### What is expected
Leave out the pictures and copy every record exactly.

** Material provided follows **

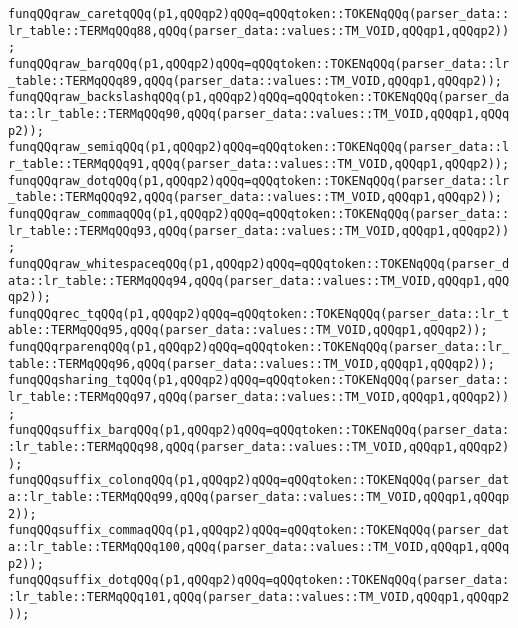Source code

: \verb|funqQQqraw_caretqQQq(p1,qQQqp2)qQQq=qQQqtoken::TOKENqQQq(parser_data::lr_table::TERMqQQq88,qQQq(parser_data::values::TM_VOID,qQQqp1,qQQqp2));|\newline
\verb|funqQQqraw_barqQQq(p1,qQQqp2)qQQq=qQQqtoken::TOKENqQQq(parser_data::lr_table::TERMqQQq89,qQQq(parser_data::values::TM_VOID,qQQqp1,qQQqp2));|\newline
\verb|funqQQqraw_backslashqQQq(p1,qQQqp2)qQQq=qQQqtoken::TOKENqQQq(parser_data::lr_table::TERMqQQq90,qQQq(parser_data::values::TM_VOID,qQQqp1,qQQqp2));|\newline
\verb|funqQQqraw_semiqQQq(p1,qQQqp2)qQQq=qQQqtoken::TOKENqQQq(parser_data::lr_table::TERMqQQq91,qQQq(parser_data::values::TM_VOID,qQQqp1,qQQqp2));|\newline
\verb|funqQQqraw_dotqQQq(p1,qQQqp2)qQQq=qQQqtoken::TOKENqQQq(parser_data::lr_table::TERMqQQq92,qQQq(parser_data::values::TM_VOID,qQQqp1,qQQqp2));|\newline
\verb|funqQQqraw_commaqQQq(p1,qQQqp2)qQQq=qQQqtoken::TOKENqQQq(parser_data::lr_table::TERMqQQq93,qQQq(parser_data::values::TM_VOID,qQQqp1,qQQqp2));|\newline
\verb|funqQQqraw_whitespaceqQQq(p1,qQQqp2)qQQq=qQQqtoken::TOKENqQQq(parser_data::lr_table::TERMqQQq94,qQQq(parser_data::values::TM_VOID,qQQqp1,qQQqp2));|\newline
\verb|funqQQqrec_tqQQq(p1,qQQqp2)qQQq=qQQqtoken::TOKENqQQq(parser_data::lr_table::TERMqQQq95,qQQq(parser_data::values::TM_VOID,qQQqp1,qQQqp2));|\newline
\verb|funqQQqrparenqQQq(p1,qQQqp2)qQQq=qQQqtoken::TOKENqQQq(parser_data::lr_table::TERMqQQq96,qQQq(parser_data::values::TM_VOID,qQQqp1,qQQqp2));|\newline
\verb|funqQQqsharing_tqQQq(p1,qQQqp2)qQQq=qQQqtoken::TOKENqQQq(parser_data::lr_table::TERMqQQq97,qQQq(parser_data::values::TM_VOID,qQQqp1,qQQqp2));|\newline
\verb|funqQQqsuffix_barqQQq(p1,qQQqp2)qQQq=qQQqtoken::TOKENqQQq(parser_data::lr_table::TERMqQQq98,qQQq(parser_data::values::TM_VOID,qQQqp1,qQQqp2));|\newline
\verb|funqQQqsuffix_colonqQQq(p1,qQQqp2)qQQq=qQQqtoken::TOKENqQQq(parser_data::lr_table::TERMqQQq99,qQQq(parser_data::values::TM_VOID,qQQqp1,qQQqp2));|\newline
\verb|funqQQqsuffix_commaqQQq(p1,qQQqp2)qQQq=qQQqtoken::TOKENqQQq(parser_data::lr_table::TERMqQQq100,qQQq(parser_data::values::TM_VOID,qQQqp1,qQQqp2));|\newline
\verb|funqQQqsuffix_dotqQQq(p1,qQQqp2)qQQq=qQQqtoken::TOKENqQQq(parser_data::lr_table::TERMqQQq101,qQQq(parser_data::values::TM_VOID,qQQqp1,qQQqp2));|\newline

** End of Material provided **

### Final answer
Source code

: \verb|funqQQqraw_caretqQQq(p1,qQQqp2)qQQq=qQQqtoken::TOKENqQQq(parser_data::lr_table::TERMqQQq88,qQQq(parser_data::values::TM_VOID,qQQqp1,qQQqp2));|\newline
\verb|funqQQqraw_barqQQq(p1,qQQqp2)qQQq=qQQqtoken::TOKENqQQq(parser_data::lr_table::TERMqQQq89,qQQq(parser_data::values::TM_VOID,qQQqp1,qQQqp2));|\newline
\verb|funqQQqraw_backslashqQQq(p1,qQQqp2)qQQq=qQQqtoken::TOKENqQQq(parser_data::lr_table::TERMqQQq90,qQQq(parser_data::values::TM_VOID,qQQqp1,qQQqp2));|\newline
\verb|funqQQqraw_semiqQQq(p1,qQQqp2)qQQq=qQQqtoken::TOKENqQQq(parser_data::lr_table::TERMqQQq91,qQQq(parser_data::values::TM_VOID,qQQqp1,qQQqp2));|\newline
\verb|funqQQqraw_dotqQQq(p1,qQQqp2)qQQq=qQQqtoken::TOKENqQQq(parser_data::lr_table::TERMqQQq92,qQQq(parser_data::values::TM_VOID,qQQqp1,qQQqp2));|\newline
\verb|funqQQqraw_commaqQQq(p1,qQQqp2)qQQq=qQQqtoken::TOKENqQQq(parser_data::lr_table::TERMqQQq93,qQQq(parser_data::values::TM_VOID,qQQqp1,qQQqp2));|\newline
\verb|funqQQqraw_whitespaceqQQq(p1,qQQqp2)qQQq=qQQqtoken::TOKENqQQq(parser_data::lr_table::TERMqQQq94,qQQq(parser_data::values::TM_VOID,qQQqp1,qQQqp2));|\newline
\verb|funqQQqrec_tqQQq(p1,qQQqp2)qQQq=qQQqtoken::TOKENqQQq(parser_data::lr_table::TERMqQQq95,qQQq(parser_data::values::TM_VOID,qQQqp1,qQQqp2));|\newline
\verb|funqQQqrparenqQQq(p1,qQQqp2)qQQq=qQQqtoken::TOKENqQQq(parser_data::lr_table::TERMqQQq96,qQQq(parser_data::values::TM_VOID,qQQqp1,qQQqp2));|\newline
\verb|funqQQqsharing_tqQQq(p1,qQQqp2)qQQq=qQQqtoken::TOKENqQQq(parser_data::lr_table::TERMqQQq97,qQQq(parser_data::values::TM_VOID,qQQqp1,qQQqp2));|\newline
\verb|funqQQqsuffix_barqQQq(p1,qQQqp2)qQQq=qQQqtoken::TOKENqQQq(parser_data::lr_table::TERMqQQq98,qQQq(parser_data::values::TM_VOID,qQQqp1,qQQqp2));|\newline
\verb|funqQQqsuffix_colonqQQq(p1,qQQqp2)qQQq=qQQqtoken::TOKENqQQq(parser_data::lr_table::TERMqQQq99,qQQq(parser_data::values::TM_VOID,qQQqp1,qQQqp2));|\newline
\verb|funqQQqsuffix_commaqQQq(p1,qQQqp2)qQQq=qQQqtoken::TOKENqQQq(parser_data::lr_table::TERMqQQq100,qQQq(parser_data::values::TM_VOID,qQQqp1,qQQqp2));|\newline
\verb|funqQQqsuffix_dotqQQq(p1,qQQqp2)qQQq=qQQqtoken::TOKENqQQq(parser_data::lr_table::TERMqQQq101,qQQq(parser_data::values::TM_VOID,qQQqp1,qQQqp2));|\newline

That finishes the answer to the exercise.